Your task: The whole listing is to be written out again exactly; the pictures are not.

Supplied entries:
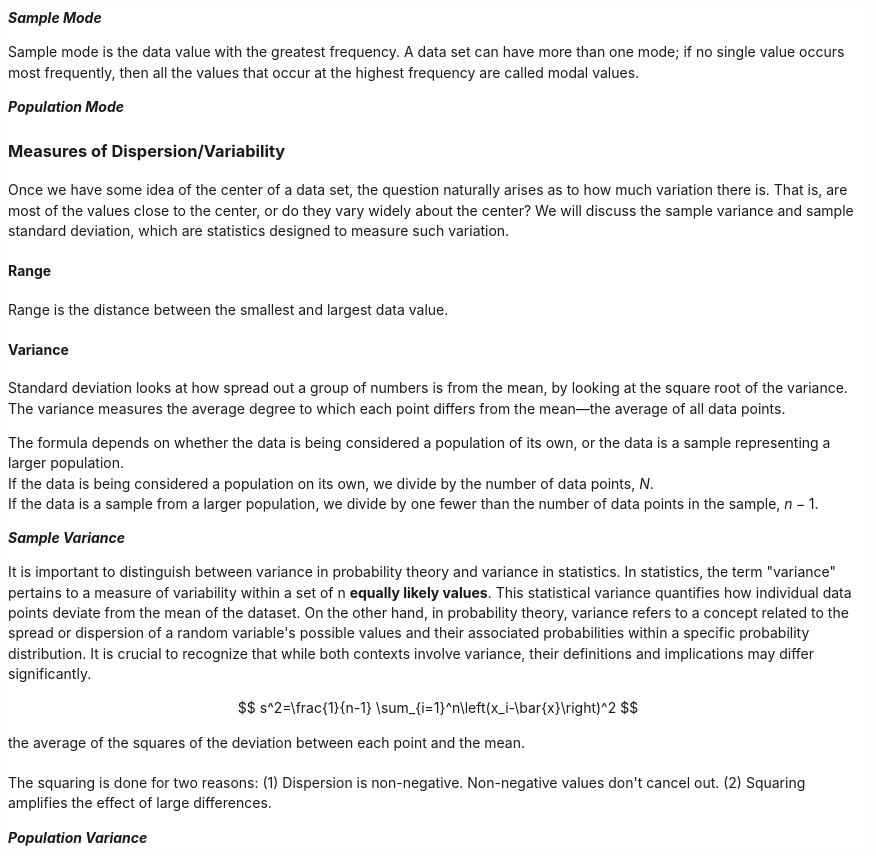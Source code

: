 ***Sample Mode***

Sample mode is the data value with the greatest frequency. A data set can have more than one mode; if no single value occurs most frequently, then all the values that occur at the highest frequency are called modal values.

***Population Mode***

### Measures of Dispersion/Variability

Once we have some idea of the center of a data set, the question naturally arises as to how much variation there is. That is, are most of the values close to the center, or do they vary widely about the center? We will discuss the sample variance and sample standard deviation, which are statistics designed to measure such variation.

#### Range

Range is the distance between the smallest and largest data value.

#### Variance

Standard deviation looks at how spread out a group of numbers is from the mean, by looking at the square root of the variance.
The variance measures the average degree to which each point differs from the mean—the average of all data points.

The formula depends on whether the data is being considered a population of its own, or the data is a sample representing a larger population.
<br>
If the data is being considered a population on its own, we divide by the number of data points, $N$.
<br>
If the data is a sample from a larger population, we divide by one fewer than the number of data points in the sample, $n-1$.

***Sample Variance***

It is important to distinguish between variance in probability theory and variance in statistics. In statistics, the term "variance" pertains to a measure of variability within a set of n **equally likely values**. This statistical variance quantifies how individual data points deviate from the mean of the dataset. On the other hand, in probability theory, variance refers to a concept related to the spread or dispersion of a random variable's possible values and their associated probabilities within a specific probability distribution. It is crucial to recognize that while both contexts involve variance, their definitions and implications may differ significantly.

$$
s^2=\frac{1}{n-1} \sum_{i=1}^n\left(x_i-\bar{x}\right)^2
$$

the average of the squares of the deviation between each point and the mean.
<br><br>
The squaring is done for two reasons: (1) Dispersion is non-negative. Non-negative values don't cancel out. (2) Squaring amplifies the effect of large differences.

***Population Variance***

Response for this exercise:
Source code

: ***Sample Mode***

Sample mode is the data value with the greatest frequency. A data set can have more than one mode; if no single value occurs most frequently, then all the values that occur at the highest frequency are called modal values.

***Population Mode***

### Measures of Dispersion/Variability

Once we have some idea of the center of a data set, the question naturally arises as to how much variation there is. That is, are most of the values close to the center, or do they vary widely about the center? We will discuss the sample variance and sample standard deviation, which are statistics designed to measure such variation.

#### Range

Range is the distance between the smallest and largest data value.

#### Variance

Standard deviation looks at how spread out a group of numbers is from the mean, by looking at the square root of the variance.
The variance measures the average degree to which each point differs from the mean—the average of all data points.

The formula depends on whether the data is being considered a population of its own, or the data is a sample representing a larger population.
<br>
If the data is being considered a population on its own, we divide by the number of data points, $N$.
<br>
If the data is a sample from a larger population, we divide by one fewer than the number of data points in the sample, $n-1$.

***Sample Variance***

It is important to distinguish between variance in probability theory and variance in statistics. In statistics, the term "variance" pertains to a measure of variability within a set of n **equally likely values**. This statistical variance quantifies how individual data points deviate from the mean of the dataset. On the other hand, in probability theory, variance refers to a concept related to the spread or dispersion of a random variable's possible values and their associated probabilities within a specific probability distribution. It is crucial to recognize that while both contexts involve variance, their definitions and implications may differ significantly.

$$
s^2=\frac{1}{n-1} \sum_{i=1}^n\left(x_i-\bar{x}\right)^2
$$

the average of the squares of the deviation between each point and the mean.
<br><br>
The squaring is done for two reasons: (1) Dispersion is non-negative. Non-negative values don't cancel out. (2) Squaring amplifies the effect of large differences.

***Population Variance***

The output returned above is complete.